> [Work item]
Exact copies of all the entries below are expected in the answer.

[Source records]

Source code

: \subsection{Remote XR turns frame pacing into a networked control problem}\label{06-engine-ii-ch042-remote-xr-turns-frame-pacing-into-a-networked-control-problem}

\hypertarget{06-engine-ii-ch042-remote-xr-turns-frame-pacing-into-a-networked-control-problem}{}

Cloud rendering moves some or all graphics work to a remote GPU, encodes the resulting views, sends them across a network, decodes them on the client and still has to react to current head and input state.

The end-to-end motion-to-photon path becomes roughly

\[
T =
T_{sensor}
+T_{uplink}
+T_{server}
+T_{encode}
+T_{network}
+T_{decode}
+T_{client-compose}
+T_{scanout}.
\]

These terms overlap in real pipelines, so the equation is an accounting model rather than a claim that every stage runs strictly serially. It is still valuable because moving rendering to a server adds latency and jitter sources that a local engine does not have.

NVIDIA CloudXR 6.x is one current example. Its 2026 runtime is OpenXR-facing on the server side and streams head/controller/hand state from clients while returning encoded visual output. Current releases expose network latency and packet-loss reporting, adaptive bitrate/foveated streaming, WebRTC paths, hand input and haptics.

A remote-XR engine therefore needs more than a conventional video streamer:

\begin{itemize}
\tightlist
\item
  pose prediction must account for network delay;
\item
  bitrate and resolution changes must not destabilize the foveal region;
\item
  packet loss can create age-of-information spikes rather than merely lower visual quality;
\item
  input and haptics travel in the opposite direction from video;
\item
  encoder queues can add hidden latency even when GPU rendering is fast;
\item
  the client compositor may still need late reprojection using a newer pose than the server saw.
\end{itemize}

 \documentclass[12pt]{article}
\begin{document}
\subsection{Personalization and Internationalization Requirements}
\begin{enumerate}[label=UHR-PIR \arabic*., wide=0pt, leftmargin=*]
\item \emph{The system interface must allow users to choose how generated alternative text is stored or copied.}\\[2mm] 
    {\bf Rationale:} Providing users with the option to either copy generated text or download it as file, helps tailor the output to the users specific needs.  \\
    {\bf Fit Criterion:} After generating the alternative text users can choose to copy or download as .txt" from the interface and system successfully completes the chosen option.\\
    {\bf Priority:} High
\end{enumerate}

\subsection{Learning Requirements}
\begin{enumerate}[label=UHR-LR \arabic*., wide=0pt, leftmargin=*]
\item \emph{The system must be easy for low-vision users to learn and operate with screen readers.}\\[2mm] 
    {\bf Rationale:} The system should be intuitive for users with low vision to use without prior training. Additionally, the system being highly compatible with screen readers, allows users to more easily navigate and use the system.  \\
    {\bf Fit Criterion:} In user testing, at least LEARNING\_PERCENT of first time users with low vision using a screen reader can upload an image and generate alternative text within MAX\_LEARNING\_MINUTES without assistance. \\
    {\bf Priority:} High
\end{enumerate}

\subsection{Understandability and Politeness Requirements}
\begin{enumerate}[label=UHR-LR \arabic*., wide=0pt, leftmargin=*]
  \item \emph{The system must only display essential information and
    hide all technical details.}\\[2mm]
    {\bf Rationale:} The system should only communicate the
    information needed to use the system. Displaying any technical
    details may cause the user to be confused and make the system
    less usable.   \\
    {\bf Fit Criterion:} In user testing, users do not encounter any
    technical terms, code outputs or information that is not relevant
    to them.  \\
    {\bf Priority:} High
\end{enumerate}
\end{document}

> [Response to the task]
Source code

: \subsection{Remote XR turns frame pacing into a networked control problem}\label{06-engine-ii-ch042-remote-xr-turns-frame-pacing-into-a-networked-control-problem}

\hypertarget{06-engine-ii-ch042-remote-xr-turns-frame-pacing-into-a-networked-control-problem}{}

Cloud rendering moves some or all graphics work to a remote GPU, encodes the resulting views, sends them across a network, decodes them on the client and still has to react to current head and input state.

The end-to-end motion-to-photon path becomes roughly

\[
T =
T_{sensor}
+T_{uplink}
+T_{server}
+T_{encode}
+T_{network}
+T_{decode}
+T_{client-compose}
+T_{scanout}.
\]

These terms overlap in real pipelines, so the equation is an accounting model rather than a claim that every stage runs strictly serially. It is still valuable because moving rendering to a server adds latency and jitter sources that a local engine does not have.

NVIDIA CloudXR 6.x is one current example. Its 2026 runtime is OpenXR-facing on the server side and streams head/controller/hand state from clients while returning encoded visual output. Current releases expose network latency and packet-loss reporting, adaptive bitrate/foveated streaming, WebRTC paths, hand input and haptics.

A remote-XR engine therefore needs more than a conventional video streamer:

\begin{itemize}
\tightlist
\item
  pose prediction must account for network delay;
\item
  bitrate and resolution changes must not destabilize the foveal region;
\item
  packet loss can create age-of-information spikes rather than merely lower visual quality;
\item
  input and haptics travel in the opposite direction from video;
\item
  encoder queues can add hidden latency even when GPU rendering is fast;
\item
  the client compositor may still need late reprojection using a newer pose than the server saw.
\end{itemize}

 \documentclass[12pt]{article}
\begin{document}
\subsection{Personalization and Internationalization Requirements}
\begin{enumerate}[label=UHR-PIR \arabic*., wide=0pt, leftmargin=*]
\item \emph{The system interface must allow users to choose how generated alternative text is stored or copied.}\\[2mm] 
    {\bf Rationale:} Providing users with the option to either copy generated text or download it as file, helps tailor the output to the users specific needs.  \\
    {\bf Fit Criterion:} After generating the alternative text users can choose to copy or download as .txt" from the interface and system successfully completes the chosen option.\\
    {\bf Priority:} High
\end{enumerate}

\subsection{Learning Requirements}
\begin{enumerate}[label=UHR-LR \arabic*., wide=0pt, leftmargin=*]
\item \emph{The system must be easy for low-vision users to learn and operate with screen readers.}\\[2mm] 
    {\bf Rationale:} The system should be intuitive for users with low vision to use without prior training. Additionally, the system being highly compatible with screen readers, allows users to more easily navigate and use the system.  \\
    {\bf Fit Criterion:} In user testing, at least LEARNING\_PERCENT of first time users with low vision using a screen reader can upload an image and generate alternative text within MAX\_LEARNING\_MINUTES without assistance. \\
    {\bf Priority:} High
\end{enumerate}

\subsection{Understandability and Politeness Requirements}
\begin{enumerate}[label=UHR-LR \arabic*., wide=0pt, leftmargin=*]
  \item \emph{The system must only display essential information and
    hide all technical details.}\\[2mm]
    {\bf Rationale:} The system should only communicate the
    information needed to use the system. Displaying any technical
    details may cause the user to be confused and make the system
    less usable.   \\
    {\bf Fit Criterion:} In user testing, users do not encounter any
    technical terms, code outputs or information that is not relevant
    to them.  \\
    {\bf Priority:} High
\end{enumerate}
\end{document}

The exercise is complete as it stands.